Buscar realidades pocas veces vistas en pantalla la llevó a abordar temas controvertidos, como el aborto de Olivia Pope en Scandal, enfrentando resistencia de las cadenas televisivas. Para la guionista, era fundamental que los espectadores vieran “a personajes queridos atravesar situaciones reales y difíciles”, alejándose de los estereotipos tradicionales.
Vida personal, maternidad e independencia
La maternidad y la independencia han moldeado la vida de Rhimes. Tras años en Los Ángeles, se trasladó a Connecticut durante la pandemia en busca de anonimato y tranquilidad. Su relación con sus hijas es estrecha, aunque reconoció, entre risas, que “ninguna se muestra especialmente impresionada por su trabajo”.

Decidió formar una familia sin pareja, convencida de que no era necesario seguir el modelo tradicional. Aunque durante mucho tiempo rechazó la idea del matrimonio, hoy se siente más abierta y admite que “su visión ha evolucionado con el tiempo y la madurez”.
El Año del Sí y el crecimiento personal
El Año del Sí marcó un giro en su vida. Durante un año aceptó todo aquello que le resultaba desafiante, desde hablar en público hasta cuidar de su salud. Esta etapa le permitió desprenderse de relaciones incompatibles con su nueva identidad y comprender que “el crecimiento personal puede resultar solitario, pero es esencial para el bienestar”.
Rhimes remarcó que decir sí a nuevas oportunidades incluye aceptar los fracasos, los cuales considera “lecciones necesarias en el camino hacia el éxito”.

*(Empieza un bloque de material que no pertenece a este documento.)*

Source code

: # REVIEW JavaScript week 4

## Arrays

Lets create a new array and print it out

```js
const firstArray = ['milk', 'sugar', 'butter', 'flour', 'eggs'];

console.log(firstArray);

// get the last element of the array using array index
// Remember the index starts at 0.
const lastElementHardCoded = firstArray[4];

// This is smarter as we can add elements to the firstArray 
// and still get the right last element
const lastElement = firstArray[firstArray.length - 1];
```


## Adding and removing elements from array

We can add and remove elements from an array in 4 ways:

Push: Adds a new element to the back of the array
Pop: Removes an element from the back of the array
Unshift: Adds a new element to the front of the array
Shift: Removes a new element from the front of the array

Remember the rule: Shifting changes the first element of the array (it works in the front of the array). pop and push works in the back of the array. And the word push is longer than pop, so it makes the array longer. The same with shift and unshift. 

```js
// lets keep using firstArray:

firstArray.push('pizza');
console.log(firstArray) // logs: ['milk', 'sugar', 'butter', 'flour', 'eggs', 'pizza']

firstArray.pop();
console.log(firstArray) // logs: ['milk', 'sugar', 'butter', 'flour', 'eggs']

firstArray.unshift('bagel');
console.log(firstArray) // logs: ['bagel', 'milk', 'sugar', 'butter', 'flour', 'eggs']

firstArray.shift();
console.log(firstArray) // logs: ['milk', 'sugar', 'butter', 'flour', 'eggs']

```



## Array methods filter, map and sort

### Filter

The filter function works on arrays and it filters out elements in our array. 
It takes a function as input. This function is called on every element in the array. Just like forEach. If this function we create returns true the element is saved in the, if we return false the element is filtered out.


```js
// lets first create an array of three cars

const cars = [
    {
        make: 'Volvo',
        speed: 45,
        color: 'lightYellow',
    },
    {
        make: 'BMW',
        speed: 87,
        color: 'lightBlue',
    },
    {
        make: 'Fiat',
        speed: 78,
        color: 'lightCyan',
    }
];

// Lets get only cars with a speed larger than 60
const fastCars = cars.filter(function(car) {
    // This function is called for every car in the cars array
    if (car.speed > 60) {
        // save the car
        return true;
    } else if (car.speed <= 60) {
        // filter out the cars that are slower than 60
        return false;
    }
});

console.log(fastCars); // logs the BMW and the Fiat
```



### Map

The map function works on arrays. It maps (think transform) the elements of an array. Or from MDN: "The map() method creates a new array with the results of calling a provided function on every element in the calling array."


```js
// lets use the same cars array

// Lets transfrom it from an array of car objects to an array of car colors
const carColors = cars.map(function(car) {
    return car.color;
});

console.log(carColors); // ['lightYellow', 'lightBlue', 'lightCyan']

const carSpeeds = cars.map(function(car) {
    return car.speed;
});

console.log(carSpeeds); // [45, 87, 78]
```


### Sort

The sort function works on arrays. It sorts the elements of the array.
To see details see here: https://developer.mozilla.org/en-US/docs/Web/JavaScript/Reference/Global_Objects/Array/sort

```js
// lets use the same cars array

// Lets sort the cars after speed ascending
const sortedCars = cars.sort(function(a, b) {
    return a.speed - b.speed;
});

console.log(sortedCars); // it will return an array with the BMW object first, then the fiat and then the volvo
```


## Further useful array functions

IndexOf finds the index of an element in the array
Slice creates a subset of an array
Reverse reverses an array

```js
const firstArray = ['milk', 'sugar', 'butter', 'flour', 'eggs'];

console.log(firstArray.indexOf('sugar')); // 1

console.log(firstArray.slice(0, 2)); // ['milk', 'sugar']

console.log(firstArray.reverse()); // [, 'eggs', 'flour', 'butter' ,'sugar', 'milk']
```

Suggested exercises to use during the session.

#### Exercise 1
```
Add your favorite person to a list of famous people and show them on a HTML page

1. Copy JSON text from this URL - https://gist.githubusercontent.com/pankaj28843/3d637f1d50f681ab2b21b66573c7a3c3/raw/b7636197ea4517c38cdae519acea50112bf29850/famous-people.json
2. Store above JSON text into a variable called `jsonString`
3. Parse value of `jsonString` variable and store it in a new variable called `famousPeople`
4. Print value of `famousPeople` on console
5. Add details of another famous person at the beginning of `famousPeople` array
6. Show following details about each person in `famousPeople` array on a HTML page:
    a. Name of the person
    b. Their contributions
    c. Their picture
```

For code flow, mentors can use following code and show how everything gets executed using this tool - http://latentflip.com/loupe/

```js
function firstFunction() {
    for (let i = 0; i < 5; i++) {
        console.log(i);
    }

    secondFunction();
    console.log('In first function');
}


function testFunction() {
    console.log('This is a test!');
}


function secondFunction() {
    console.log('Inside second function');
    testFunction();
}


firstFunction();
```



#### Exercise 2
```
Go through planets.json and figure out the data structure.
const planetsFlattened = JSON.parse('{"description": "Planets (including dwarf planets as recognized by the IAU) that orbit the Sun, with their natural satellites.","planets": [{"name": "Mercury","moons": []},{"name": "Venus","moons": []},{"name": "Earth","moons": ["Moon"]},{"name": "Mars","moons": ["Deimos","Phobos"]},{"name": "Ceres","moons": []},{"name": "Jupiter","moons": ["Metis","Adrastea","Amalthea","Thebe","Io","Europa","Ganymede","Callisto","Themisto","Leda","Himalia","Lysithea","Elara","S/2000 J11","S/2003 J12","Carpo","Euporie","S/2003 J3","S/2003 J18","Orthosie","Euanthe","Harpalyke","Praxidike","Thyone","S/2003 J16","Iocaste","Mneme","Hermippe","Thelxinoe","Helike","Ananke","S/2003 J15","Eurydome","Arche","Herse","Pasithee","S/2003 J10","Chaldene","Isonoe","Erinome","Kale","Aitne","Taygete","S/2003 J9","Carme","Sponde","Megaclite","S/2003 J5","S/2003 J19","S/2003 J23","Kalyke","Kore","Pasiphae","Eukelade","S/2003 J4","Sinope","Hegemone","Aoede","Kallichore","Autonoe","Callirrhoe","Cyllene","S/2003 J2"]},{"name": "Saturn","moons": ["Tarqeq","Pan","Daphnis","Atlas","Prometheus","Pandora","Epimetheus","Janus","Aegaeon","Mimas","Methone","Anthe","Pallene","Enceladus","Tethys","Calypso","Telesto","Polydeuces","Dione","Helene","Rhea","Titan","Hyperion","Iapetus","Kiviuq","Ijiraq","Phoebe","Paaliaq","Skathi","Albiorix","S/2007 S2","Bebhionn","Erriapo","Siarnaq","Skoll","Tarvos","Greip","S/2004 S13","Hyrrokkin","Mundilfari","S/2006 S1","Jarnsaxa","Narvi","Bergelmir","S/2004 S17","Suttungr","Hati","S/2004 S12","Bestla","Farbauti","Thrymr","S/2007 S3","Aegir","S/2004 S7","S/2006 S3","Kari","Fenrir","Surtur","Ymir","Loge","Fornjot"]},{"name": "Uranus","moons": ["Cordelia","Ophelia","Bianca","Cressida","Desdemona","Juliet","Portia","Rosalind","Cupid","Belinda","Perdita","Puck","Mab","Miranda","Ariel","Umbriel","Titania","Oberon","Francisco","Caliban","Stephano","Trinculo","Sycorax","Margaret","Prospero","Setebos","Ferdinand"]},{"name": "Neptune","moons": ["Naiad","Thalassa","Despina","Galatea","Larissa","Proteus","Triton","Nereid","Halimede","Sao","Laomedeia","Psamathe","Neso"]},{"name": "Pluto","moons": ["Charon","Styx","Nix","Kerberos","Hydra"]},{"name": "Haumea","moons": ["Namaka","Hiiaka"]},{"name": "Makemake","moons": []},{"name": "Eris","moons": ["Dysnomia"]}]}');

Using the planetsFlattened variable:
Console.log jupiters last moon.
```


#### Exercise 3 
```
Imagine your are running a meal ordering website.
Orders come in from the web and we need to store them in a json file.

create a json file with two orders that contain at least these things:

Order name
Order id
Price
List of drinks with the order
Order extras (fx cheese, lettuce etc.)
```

Mirando al futuro, la mentora de Bridgerton y Scandal atraviesa una etapa de desarrollo creativo, con nuevas historias en mente y el deseo de innovar. Su interés en el golf, su pasatiempo más reciente, le ha permitido adentrarse en espacios poco comunes para mujeres como ella, apropiándose de nuevos territorios.
Rhimes evita referirse al legado, pero espera que las mujeres que vengan detrás encuentren caminos abiertos y no los recorran en soledad. Su mayor deseo es que haya espacio suficiente para que más mujeres avancen, “sin que el peso de ser pioneras recaiga únicamente sobre sus hombros”.